There are two JVM flags/options that control how many GC threads are used in the JVM: ParallelGCThreads and ParallelCMSThreads.
ParallelGCThreads
This flag controls the number of threads used in the parallel garbage collector. This includes the young generation collector used by default. If the parallel GC is used (-XX:+UseParallelGC) or turned on by default on a 'server-class' machine, this is what you care with regard to the number of GC threads. Here's the formula that decides how many GC threads are used in the JVM on Linux/x86:
ParallelGCThreads = (ncpus <= 8) ? ncpus : 3 + ((ncpus * 5) / 8)
Some examples are:
When ncpus=4, ParallelGCThreads=4
When ncpus=8, ParallelGCThreads=8
When ncpus=16, ParallelGCThreads=13
A rationale for the number of GC threads lower than the core count in higher core count machines, that I can think of, is that parallel GC does not scale perfectly and the extra core count didn't help or even degraded the performance.
ParallelCMSThreads
This flag controls the number of threads used for the CMS (concurrent mark and sweep) garbage collector (-XX:+UseConcMarkSweepGC). CMS is often used to minimize the server latency by running the old generation GC with the application threads mostly concurrently. Even when CMS is used (for the old gen heap), a parallel GC is used for the young gen heap. So, the value of ParallelGCThreads still matters. Here's how the default value of ParallelCMSThreads is computed on Linux/x86:
ParallelCMSThreads = (ParallelGCThreads + 3) / 4
Some examples are:
When ncpus=4, ParallelCMSThreads =1
When ncpus=8, ParallelCMSThreads =2
When ncpus=16, ParallelCMSThreads =4
Typically, when the CMS GC is active, the CMS threads occupy the cores. The rest of the cores are available for application threads. For example, on a 8 core machine, since ParallelCMSThreads is 2, the remaining 6 cores are available for application threads. (As a side note, because all the threads have the same scheduling priority at the POSIX thread level in the JVM under Linux/x86, the CMS threads may not necessarily be on cores all of the time.)
Takeaways
Here are the takeaways for GC tuners out there:
- Since ParallelCMSThreads is computed based on the value of ParallelGCThreads, overriding ParallelGCThreads when using CMS affects ParallelCMSThreads and the CMS performance.

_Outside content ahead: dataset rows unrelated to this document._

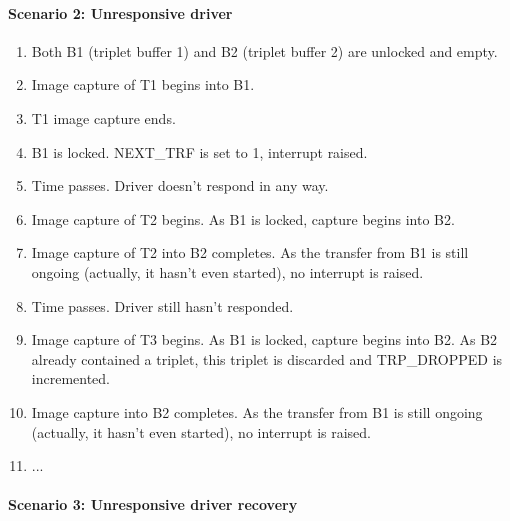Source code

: \documentclass[12pt]{article}
\begin{document}
\paragraph{Scenario 2: Unresponsive driver}

\begin{enumerate}
\item Both B1 (triplet buffer 1) and B2 (triplet buffer 2) are unlocked and empty.
\item Image capture of T1 begins into B1.
\item T1 image capture ends.
\item B1 is locked. NEXT\_TRF is set to 1, interrupt raised.
\item Time passes. Driver doesn't respond in any way.
\item Image capture of T2 begins. As B1 is locked, capture begins into B2.
\item Image capture of T2 into B2 completes. As the transfer from B1 is still ongoing (actually, it hasn't even started), no interrupt is raised.
\item Time passes. Driver still hasn't responded.
\item Image capture of T3 begins. As B1 is locked, capture begins into B2. As B2 already contained a triplet, this triplet is discarded and TRP\_DROPPED is incremented.
\item Image capture into B2 completes. As the transfer from B1 is still ongoing (actually, it hasn't even started), no interrupt is raised.
\item ...
\end{enumerate}

\paragraph{Scenario 3: Unresponsive driver recovery}
\end{document}
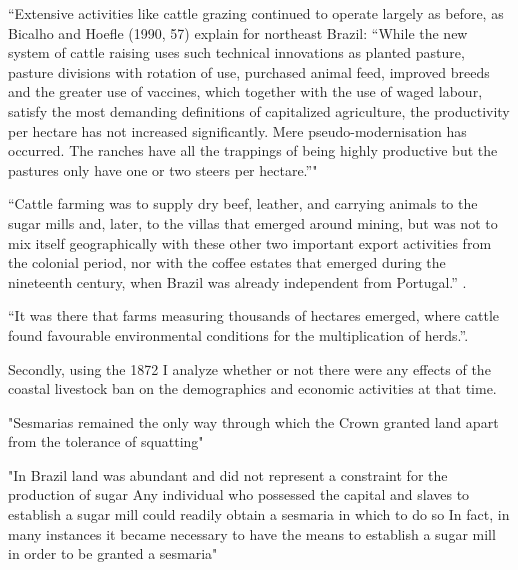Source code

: \documentclass{article}
\begin{document}
\parencite{Carlson2019-mk} ``Extensive  activities  like  
cattle grazing continued to operate largely as before, as Bicalho and Hoefle (1990, 57) explain for northeast  Brazil: “While the new system of cattle raising uses such technical innovations as planted pasture, pasture  divisions with rotation of use, purchased animal feed, improved breeds and the greater use of vaccines, which  together  with  the  use  of  waged  labour,  satisfy  the  most  demanding  definitions  of  capitalized  agriculture,   the productivity per hectare has not increased significantly. Mere pseudo-modernisation has occurred. The  ranches have all the trappings of being highly productive but the pastures only have one or two steers per  hectare.”"

\parencite[p~.]{Boxer1962-bj}

``Cattle farming was to supply dry beef, leather, and carrying animals to the sugar mills and, later, to the villas that emerged around mining, but was not to mix itself geographically with these other two important export activities from the colonial period, nor with the coffee estates that emerged during the nineteenth century,  when  Brazil was already independent from  Portugal.'' \parencite{Ribeiro2012-lb}.

``It was there that farms measuring thousands of hectares emerged, where cattle found favourable environmental conditions for the multiplication of herds.''\parencite{Ribeiro2012-lb}.

Secondly, using the 1872 I analyze whether or not there were any effects of the coastal livestock ban on the demographics and economic activities at that time.


\textcite{Mueller1995-gi} 

"Sesmarias  remained the only way through  which the  Crown granted  land apart from the tolerance  of squatting" 

"In Brazil land was abundant  and did not represent a constraint  for the production  of sugar   Any individual who 
possessed the capital  and slaves to establish a sugar mill could readily obtain a sesmaria  in which to do so   In fact,  in   many instances  it became necessary to have the means to establish a sugar mill  in order to be granted a sesmaria"
\end{document}
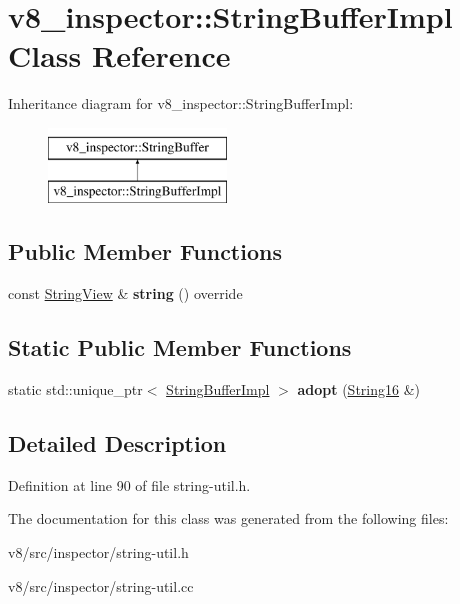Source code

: \hypertarget{classv8__inspector_1_1StringBufferImpl}{}\section{v8\+\_\+inspector\+:\+:String\+Buffer\+Impl Class Reference}
\label{classv8__inspector_1_1StringBufferImpl}
Inheritance diagram for v8\+\_\+inspector\+:\+:String\+Buffer\+Impl\+:\begin{figure}[H]
\begin{center}
\leavevmode
\includegraphics[height=2.000000cm]{classv8__inspector_1_1StringBufferImpl}
\end{center}
\end{figure}
\subsection*{Public Member Functions}
\begin{DoxyCompactItemize}
\item 
\mbox{\label{classv8__inspector_1_1StringBufferImpl_a9a6509783cf0e995fcad8fbc93f5ef01}} 
const \mbox{\hyperlink{classv8__inspector_1_1StringView}{String\+View}} \& {\bfseries string} () override
\end{DoxyCompactItemize}
\subsection*{Static Public Member Functions}
\begin{DoxyCompactItemize}
\item 
\mbox{\label{classv8__inspector_1_1StringBufferImpl_a54d6506d0e51420330e77bd60e1a4ff8}} 
static std\+::unique\+\_\+ptr$<$ \mbox{\hyperlink{classv8__inspector_1_1StringBufferImpl}{String\+Buffer\+Impl}} $>$ {\bfseries adopt} (\mbox{\hyperlink{classv8__inspector_1_1String16}{String16}} \&)
\end{DoxyCompactItemize}


\subsection{Detailed Description}


Definition at line 90 of file string-\/util.\+h.



The documentation for this class was generated from the following files\+:\begin{DoxyCompactItemize}
\item 
v8/src/inspector/string-\/util.\+h\item 
v8/src/inspector/string-\/util.\+cc\end{DoxyCompactItemize}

- Knowing how the default values of the flags helps better tune both the parallel GC and the CMS GC. Since the Sun JVM engineers probably empirically determined the default values in certain environment, it may not necessarily be the best for your environment.
- If you have worked around some multithreaded CMS crash bug in older Sun JDKs by running it single-threaded (for example this one), the workaround would have caused a tremendous performance degradation on many-core machines. So, if you run newer JDK and still uses the workaround, it's time to get rid of the workaround and allow CMS to take advantage of multicores.